Problem to solve: A stretch of the entries below is to be set down exactly, running from the line with "The same logic" through the line with "Wuth Contiki, we", both included, and no other line.

Material for this exercise:
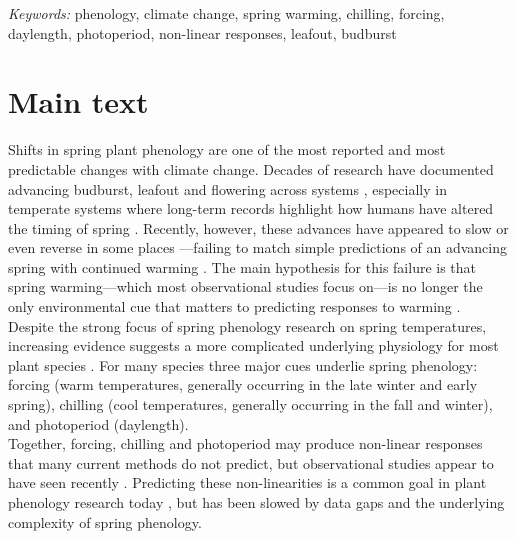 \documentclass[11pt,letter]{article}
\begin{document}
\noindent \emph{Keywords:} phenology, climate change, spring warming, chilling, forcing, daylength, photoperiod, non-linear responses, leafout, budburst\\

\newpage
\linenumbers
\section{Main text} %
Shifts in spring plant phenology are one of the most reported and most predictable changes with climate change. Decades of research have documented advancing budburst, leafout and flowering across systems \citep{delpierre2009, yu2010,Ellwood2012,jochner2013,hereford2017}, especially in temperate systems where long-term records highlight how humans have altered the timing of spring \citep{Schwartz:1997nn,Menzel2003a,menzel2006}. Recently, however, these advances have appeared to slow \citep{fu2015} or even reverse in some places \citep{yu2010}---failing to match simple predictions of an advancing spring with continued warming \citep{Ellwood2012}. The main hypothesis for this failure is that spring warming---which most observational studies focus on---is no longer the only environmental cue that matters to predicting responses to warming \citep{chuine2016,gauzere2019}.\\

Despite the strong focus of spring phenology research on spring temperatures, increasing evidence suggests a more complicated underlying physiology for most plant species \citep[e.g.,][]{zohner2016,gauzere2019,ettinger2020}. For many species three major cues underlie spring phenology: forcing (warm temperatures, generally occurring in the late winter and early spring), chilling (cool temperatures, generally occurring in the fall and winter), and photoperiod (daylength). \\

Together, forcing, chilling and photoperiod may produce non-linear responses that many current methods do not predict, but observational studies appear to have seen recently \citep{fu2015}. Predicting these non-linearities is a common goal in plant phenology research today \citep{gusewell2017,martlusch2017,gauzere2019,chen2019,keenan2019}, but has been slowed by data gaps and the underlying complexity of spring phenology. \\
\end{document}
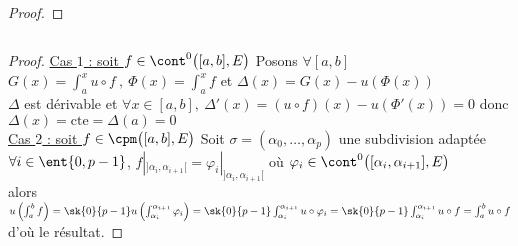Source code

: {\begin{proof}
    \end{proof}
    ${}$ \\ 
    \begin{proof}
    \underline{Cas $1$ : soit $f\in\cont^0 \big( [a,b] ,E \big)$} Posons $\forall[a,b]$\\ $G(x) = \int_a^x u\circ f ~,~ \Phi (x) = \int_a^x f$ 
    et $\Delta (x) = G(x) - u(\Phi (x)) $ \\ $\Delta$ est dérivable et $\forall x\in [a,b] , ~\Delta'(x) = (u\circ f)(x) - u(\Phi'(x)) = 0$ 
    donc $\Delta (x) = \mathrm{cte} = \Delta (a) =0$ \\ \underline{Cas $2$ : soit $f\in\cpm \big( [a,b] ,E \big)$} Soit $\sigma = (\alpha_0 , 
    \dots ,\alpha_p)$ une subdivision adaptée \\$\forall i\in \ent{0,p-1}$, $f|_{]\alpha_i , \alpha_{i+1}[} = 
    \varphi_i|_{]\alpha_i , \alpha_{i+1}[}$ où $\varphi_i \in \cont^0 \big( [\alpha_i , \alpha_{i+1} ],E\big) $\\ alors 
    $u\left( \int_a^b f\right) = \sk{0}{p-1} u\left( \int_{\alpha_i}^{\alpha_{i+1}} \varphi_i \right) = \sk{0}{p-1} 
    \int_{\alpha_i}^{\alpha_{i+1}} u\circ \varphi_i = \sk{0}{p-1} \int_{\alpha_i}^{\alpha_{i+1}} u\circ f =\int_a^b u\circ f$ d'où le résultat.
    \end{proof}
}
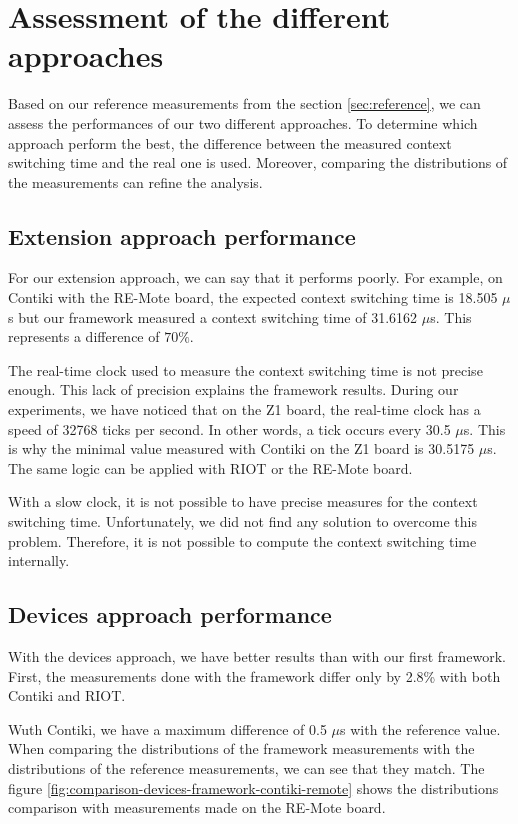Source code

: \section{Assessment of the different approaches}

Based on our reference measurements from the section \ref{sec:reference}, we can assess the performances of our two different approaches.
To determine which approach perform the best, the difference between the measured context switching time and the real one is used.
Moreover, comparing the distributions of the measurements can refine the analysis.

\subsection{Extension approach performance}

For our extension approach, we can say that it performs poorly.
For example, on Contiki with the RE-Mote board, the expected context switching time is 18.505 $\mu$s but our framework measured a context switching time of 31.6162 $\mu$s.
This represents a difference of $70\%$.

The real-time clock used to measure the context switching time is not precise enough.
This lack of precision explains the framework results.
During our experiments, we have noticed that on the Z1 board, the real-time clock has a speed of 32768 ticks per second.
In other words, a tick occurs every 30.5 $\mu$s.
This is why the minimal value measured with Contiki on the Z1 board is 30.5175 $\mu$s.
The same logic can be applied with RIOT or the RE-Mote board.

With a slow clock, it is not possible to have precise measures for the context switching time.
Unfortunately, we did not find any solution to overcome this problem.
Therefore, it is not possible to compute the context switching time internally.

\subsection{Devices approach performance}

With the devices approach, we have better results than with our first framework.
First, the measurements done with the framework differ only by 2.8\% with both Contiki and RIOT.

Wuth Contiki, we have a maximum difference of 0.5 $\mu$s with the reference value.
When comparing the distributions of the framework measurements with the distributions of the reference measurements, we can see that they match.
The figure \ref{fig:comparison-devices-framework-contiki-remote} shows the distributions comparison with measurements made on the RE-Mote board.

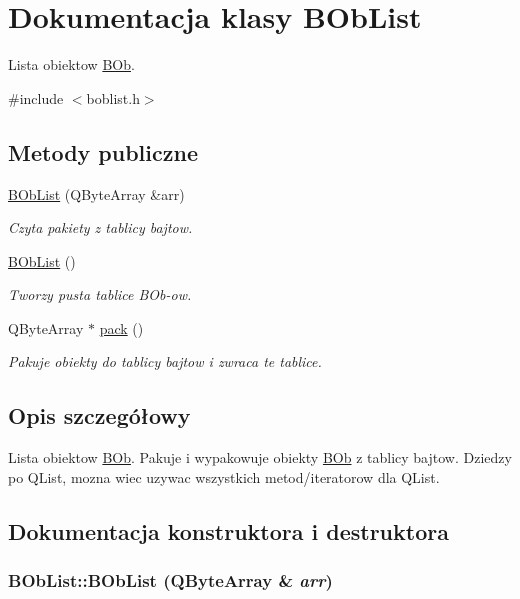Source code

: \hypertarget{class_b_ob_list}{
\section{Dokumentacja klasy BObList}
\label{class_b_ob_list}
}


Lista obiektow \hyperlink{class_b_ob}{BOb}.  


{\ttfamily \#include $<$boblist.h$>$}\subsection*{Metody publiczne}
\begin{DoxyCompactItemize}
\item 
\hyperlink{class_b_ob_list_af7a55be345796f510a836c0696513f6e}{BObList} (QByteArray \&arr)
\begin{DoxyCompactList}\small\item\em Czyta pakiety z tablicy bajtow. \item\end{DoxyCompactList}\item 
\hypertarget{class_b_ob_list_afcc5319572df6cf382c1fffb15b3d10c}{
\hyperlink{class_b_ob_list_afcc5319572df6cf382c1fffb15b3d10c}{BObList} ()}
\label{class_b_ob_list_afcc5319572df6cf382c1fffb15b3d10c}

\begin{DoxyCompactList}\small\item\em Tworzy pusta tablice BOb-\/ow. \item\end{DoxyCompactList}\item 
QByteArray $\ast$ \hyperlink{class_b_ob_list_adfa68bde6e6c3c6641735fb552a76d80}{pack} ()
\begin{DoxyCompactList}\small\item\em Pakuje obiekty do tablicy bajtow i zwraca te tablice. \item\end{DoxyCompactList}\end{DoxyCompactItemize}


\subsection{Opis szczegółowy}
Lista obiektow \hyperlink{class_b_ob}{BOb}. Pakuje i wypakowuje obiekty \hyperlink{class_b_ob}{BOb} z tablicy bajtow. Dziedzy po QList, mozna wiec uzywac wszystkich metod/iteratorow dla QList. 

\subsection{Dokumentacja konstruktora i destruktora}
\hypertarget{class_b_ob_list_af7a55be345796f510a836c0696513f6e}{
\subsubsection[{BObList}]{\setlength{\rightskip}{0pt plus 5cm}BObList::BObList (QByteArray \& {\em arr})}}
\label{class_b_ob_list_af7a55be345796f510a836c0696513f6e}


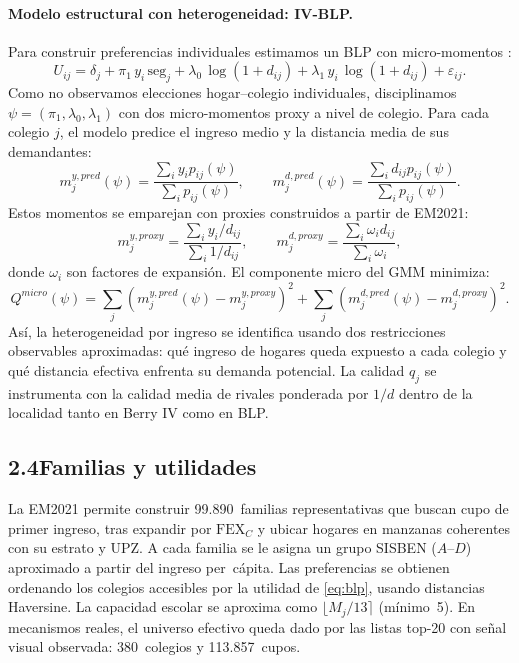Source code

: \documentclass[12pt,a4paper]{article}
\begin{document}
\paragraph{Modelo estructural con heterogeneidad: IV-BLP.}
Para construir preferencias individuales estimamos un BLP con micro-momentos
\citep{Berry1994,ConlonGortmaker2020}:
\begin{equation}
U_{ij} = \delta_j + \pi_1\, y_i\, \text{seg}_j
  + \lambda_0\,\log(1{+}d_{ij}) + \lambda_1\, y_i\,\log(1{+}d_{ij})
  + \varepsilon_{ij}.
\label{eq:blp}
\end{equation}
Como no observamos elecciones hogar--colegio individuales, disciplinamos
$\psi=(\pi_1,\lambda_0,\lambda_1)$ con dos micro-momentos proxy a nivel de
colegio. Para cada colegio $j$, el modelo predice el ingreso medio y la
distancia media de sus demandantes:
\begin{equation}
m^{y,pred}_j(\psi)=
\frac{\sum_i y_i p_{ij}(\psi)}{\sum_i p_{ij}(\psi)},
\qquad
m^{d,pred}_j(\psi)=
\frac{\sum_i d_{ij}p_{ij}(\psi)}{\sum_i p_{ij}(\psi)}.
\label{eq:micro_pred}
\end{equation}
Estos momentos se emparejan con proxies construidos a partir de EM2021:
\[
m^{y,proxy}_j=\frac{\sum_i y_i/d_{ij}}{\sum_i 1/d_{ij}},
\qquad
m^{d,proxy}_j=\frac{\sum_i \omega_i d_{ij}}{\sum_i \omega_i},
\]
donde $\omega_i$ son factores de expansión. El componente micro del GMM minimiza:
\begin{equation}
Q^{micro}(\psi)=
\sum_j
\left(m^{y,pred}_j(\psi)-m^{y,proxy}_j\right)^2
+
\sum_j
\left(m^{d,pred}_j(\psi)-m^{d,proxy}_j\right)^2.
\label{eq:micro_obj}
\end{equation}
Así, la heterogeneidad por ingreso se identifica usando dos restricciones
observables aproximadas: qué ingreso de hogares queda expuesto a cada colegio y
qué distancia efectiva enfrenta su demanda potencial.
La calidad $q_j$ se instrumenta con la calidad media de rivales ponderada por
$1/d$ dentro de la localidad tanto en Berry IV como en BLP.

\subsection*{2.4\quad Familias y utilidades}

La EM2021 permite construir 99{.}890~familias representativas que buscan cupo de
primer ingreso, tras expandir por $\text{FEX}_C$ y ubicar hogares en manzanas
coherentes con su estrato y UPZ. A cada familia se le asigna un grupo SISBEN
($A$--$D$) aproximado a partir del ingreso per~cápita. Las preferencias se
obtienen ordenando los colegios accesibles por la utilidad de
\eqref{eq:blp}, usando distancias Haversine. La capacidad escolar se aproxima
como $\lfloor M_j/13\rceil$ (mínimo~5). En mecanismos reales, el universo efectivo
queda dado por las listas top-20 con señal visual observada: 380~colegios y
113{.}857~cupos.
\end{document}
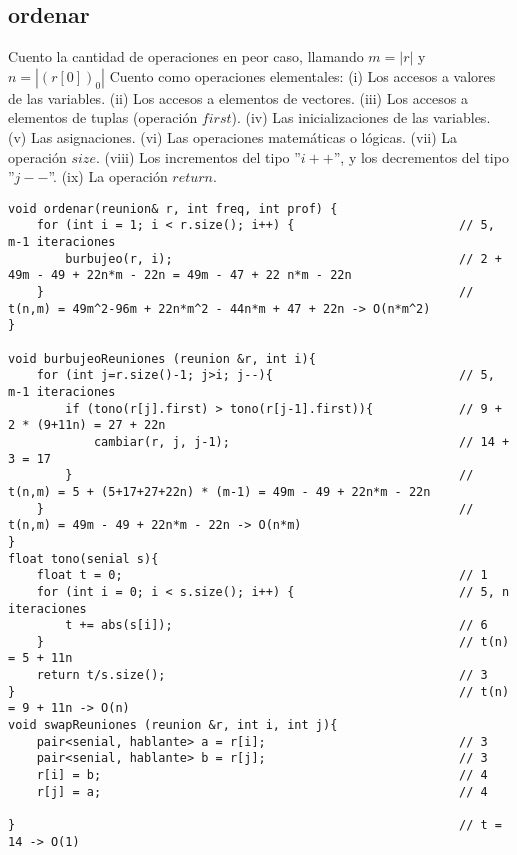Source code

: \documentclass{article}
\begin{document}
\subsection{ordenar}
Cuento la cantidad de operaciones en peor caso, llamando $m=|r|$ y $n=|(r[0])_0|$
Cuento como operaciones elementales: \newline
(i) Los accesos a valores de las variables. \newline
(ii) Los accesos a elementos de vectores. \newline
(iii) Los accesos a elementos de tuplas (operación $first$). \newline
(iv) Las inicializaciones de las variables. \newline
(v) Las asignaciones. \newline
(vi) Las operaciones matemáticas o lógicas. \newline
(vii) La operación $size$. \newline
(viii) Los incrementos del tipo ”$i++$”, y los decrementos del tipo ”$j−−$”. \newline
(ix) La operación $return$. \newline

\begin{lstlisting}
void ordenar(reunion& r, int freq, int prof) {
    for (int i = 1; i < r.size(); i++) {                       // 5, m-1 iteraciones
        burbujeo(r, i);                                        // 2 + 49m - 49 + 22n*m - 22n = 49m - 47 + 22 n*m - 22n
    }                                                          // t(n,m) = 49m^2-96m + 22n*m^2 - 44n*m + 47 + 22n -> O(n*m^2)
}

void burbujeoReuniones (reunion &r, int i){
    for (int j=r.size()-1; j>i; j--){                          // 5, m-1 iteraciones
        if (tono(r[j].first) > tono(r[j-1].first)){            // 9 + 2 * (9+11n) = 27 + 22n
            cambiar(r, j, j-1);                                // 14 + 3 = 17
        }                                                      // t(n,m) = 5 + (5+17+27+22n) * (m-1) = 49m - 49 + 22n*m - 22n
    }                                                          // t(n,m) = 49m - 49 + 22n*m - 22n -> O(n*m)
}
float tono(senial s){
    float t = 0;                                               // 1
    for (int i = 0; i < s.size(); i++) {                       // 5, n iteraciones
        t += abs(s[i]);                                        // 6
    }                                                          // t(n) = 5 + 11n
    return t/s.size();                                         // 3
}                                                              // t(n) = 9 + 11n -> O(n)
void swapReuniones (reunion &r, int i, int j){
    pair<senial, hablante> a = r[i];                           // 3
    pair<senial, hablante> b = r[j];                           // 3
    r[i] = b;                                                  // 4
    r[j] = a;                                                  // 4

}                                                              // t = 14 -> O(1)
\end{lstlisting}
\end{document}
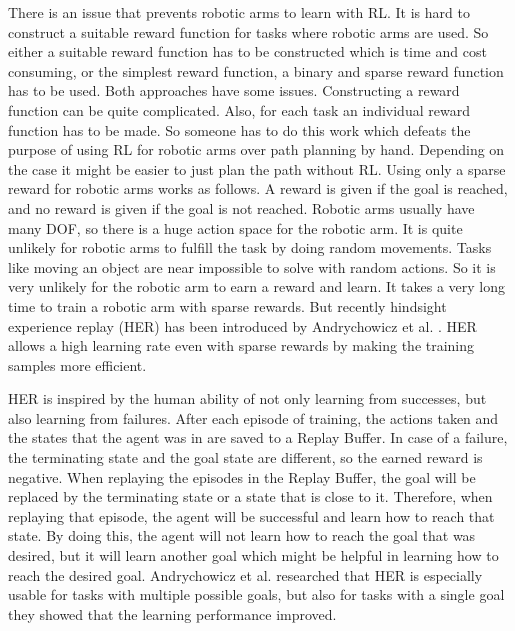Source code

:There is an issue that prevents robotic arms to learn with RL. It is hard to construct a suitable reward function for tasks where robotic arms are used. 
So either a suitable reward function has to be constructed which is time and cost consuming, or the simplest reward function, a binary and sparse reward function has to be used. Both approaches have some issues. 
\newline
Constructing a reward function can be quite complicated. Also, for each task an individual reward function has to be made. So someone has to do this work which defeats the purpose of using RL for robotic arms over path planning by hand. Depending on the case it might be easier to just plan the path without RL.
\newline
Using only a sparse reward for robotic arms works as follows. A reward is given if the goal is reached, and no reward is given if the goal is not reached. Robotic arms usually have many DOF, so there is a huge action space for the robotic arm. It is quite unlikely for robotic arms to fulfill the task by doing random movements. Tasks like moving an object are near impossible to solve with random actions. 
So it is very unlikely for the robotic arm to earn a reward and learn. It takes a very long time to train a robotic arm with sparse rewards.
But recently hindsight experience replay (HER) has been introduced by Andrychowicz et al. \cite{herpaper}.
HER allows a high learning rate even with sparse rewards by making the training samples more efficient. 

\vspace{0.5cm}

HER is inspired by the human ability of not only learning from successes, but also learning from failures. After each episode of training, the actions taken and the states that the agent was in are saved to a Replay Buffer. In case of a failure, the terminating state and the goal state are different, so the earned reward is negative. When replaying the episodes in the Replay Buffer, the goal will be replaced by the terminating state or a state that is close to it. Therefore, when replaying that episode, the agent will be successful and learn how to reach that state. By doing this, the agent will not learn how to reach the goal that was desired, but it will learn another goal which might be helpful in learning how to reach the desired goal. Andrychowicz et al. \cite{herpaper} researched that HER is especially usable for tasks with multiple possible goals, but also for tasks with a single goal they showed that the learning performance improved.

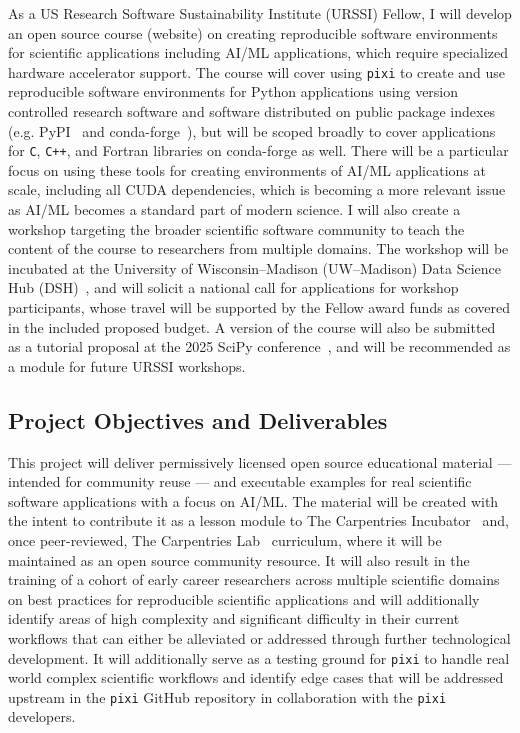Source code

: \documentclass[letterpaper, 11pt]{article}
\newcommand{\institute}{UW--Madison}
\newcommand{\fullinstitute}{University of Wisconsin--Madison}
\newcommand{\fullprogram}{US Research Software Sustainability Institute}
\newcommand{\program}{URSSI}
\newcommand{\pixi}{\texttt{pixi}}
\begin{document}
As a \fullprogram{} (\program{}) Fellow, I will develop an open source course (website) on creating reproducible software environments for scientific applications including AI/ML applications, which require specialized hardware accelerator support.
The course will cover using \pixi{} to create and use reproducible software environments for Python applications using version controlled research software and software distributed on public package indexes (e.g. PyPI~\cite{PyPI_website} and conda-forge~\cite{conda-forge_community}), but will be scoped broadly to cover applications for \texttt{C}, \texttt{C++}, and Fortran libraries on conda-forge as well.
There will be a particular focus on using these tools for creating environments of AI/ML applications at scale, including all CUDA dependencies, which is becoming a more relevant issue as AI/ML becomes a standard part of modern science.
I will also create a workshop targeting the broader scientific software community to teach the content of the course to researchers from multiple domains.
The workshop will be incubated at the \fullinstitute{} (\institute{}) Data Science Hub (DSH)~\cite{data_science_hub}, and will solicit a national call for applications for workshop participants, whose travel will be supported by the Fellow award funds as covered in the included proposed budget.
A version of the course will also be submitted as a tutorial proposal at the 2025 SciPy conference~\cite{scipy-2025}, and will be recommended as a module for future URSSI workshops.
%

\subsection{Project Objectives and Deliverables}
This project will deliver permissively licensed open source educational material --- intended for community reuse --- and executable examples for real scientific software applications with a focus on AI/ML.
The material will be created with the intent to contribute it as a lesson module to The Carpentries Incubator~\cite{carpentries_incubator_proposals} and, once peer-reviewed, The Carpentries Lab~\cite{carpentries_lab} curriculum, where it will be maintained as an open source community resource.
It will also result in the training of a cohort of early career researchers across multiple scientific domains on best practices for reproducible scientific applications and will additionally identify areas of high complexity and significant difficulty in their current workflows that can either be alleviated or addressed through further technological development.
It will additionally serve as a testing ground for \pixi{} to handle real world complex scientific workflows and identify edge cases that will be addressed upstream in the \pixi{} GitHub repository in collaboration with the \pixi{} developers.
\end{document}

Answer to this problem:
The same logic can be applied with RIOT or the RE-Mote board.

With a slow clock, it is not possible to have precise measures for the context switching time.
Unfortunately, we did not find any solution to overcome this problem.
Therefore, it is not possible to compute the context switching time internally.

\subsection{Devices approach performance}

With the devices approach, we have better results than with our first framework.
First, the measurements done with the framework differ only by 2.8\% with both Contiki and RIOT.

Wuth Contiki, we have a maximum difference of 0.5 $\mu$s with the reference value.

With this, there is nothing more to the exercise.